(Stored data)
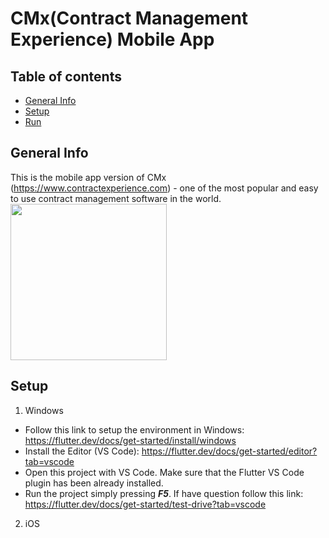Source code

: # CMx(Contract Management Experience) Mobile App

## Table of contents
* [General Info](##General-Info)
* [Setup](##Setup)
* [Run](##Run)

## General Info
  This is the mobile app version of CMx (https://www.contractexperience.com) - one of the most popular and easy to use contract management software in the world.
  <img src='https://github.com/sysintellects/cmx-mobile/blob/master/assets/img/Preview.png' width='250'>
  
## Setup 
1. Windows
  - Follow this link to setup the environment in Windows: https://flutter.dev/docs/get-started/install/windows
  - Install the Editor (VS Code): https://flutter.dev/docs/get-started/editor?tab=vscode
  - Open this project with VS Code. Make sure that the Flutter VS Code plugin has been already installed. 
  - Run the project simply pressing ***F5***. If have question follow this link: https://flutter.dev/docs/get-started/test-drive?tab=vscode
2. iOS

==

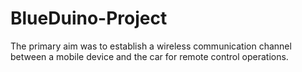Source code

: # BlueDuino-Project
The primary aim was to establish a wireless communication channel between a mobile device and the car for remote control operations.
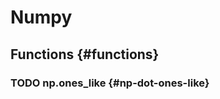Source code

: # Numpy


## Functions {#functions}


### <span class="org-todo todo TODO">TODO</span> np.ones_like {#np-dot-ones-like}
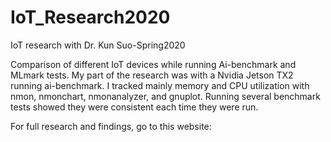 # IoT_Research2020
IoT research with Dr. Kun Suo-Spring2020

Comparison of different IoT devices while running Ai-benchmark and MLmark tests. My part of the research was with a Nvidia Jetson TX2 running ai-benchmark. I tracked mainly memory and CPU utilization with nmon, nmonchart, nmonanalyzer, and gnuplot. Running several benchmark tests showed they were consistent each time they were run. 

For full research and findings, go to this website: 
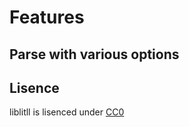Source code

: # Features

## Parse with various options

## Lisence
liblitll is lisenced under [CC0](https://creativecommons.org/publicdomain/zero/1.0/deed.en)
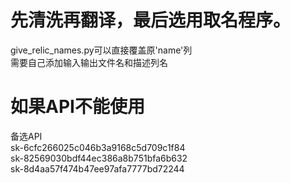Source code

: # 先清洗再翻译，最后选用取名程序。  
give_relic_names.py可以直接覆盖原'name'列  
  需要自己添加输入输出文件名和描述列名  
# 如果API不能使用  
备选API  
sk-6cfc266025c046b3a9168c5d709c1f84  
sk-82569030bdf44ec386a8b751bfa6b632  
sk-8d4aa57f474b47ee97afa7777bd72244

==

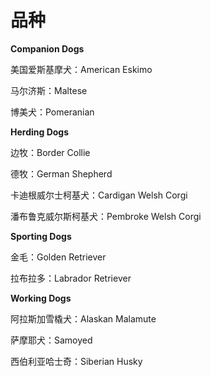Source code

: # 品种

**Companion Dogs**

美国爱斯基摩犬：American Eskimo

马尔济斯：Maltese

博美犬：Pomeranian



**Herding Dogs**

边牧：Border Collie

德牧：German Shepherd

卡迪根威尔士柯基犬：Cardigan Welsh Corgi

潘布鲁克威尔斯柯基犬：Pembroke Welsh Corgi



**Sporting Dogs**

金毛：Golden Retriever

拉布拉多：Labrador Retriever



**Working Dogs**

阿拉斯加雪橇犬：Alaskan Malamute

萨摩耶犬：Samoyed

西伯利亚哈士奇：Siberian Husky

TASK BRIEF: Copy each line above where the string "https" occurs.

ANSWER FOR THE TASK:
  This is the mobile app version of CMx (https://www.contractexperience.com) - one of the most popular and easy to use contract management software in the world.
  <img src='https://github.com/sysintellects/cmx-mobile/blob/master/assets/img/Preview.png' width='250'>
  - Follow this link to setup the environment in Windows: https://flutter.dev/docs/get-started/install/windows
  - Install the Editor (VS Code): https://flutter.dev/docs/get-started/editor?tab=vscode
  - Run the project simply pressing ***F5***. If have question follow this link: https://flutter.dev/docs/get-started/test-drive?tab=vscode
liblitll is lisenced under [CC0](https://creativecommons.org/publicdomain/zero/1.0/deed.en)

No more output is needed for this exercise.